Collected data

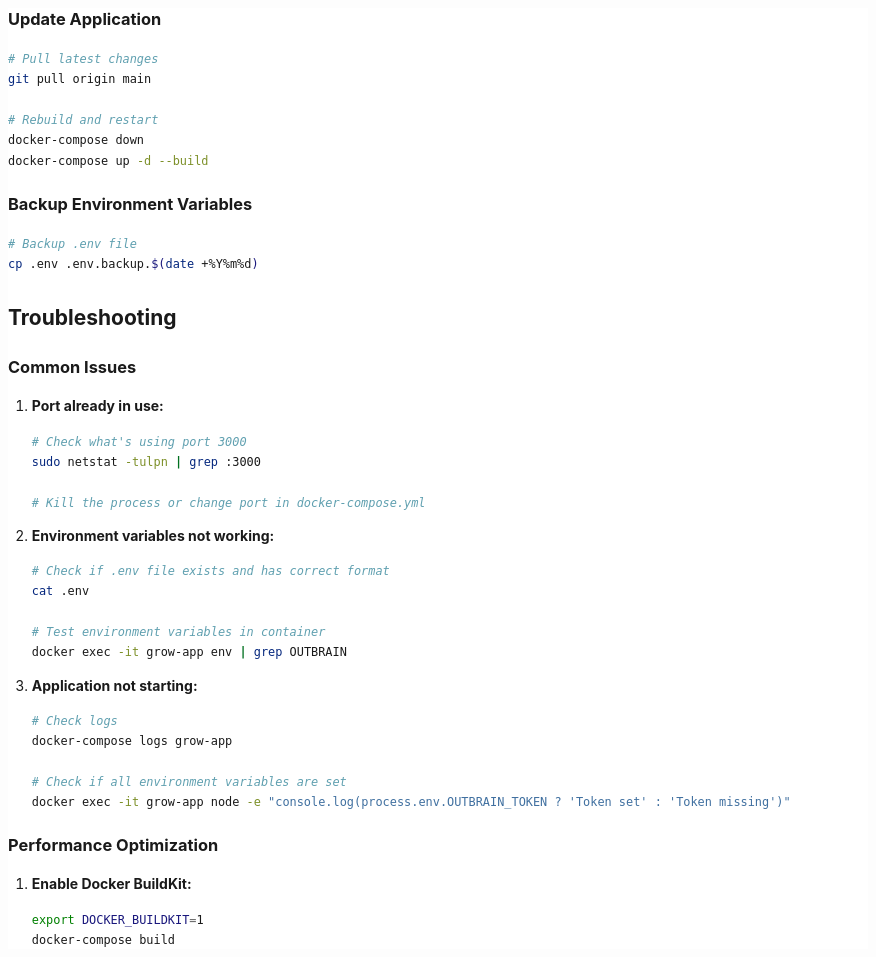### Update Application
```bash
# Pull latest changes
git pull origin main

# Rebuild and restart
docker-compose down
docker-compose up -d --build
```

### Backup Environment Variables
```bash
# Backup .env file
cp .env .env.backup.$(date +%Y%m%d)
```

## Troubleshooting

### Common Issues

1. **Port already in use:**
   ```bash
   # Check what's using port 3000
   sudo netstat -tulpn | grep :3000
   
   # Kill the process or change port in docker-compose.yml
   ```

2. **Environment variables not working:**
   ```bash
   # Check if .env file exists and has correct format
   cat .env
   
   # Test environment variables in container
   docker exec -it grow-app env | grep OUTBRAIN
   ```

3. **Application not starting:**
   ```bash
   # Check logs
   docker-compose logs grow-app
   
   # Check if all environment variables are set
   docker exec -it grow-app node -e "console.log(process.env.OUTBRAIN_TOKEN ? 'Token set' : 'Token missing')"
   ```

### Performance Optimization

1. **Enable Docker BuildKit:**
   ```bash
   export DOCKER_BUILDKIT=1
   docker-compose build
   ```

WORK INSTRUCTION
Leaving the pictures behind, return every line above exactly.

OUTPUT FOR THIS TASK
### Update Application
```bash
# Pull latest changes
git pull origin main

# Rebuild and restart
docker-compose down
docker-compose up -d --build
```

### Backup Environment Variables
```bash
# Backup .env file
cp .env .env.backup.$(date +%Y%m%d)
```

## Troubleshooting

### Common Issues

1. **Port already in use:**
   ```bash
   # Check what's using port 3000
   sudo netstat -tulpn | grep :3000
   
   # Kill the process or change port in docker-compose.yml
   ```

2. **Environment variables not working:**
   ```bash
   # Check if .env file exists and has correct format
   cat .env
   
   # Test environment variables in container
   docker exec -it grow-app env | grep OUTBRAIN
   ```

3. **Application not starting:**
   ```bash
   # Check logs
   docker-compose logs grow-app
   
   # Check if all environment variables are set
   docker exec -it grow-app node -e "console.log(process.env.OUTBRAIN_TOKEN ? 'Token set' : 'Token missing')"
   ```

### Performance Optimization

1. **Enable Docker BuildKit:**
   ```bash
   export DOCKER_BUILDKIT=1
   docker-compose build
   ```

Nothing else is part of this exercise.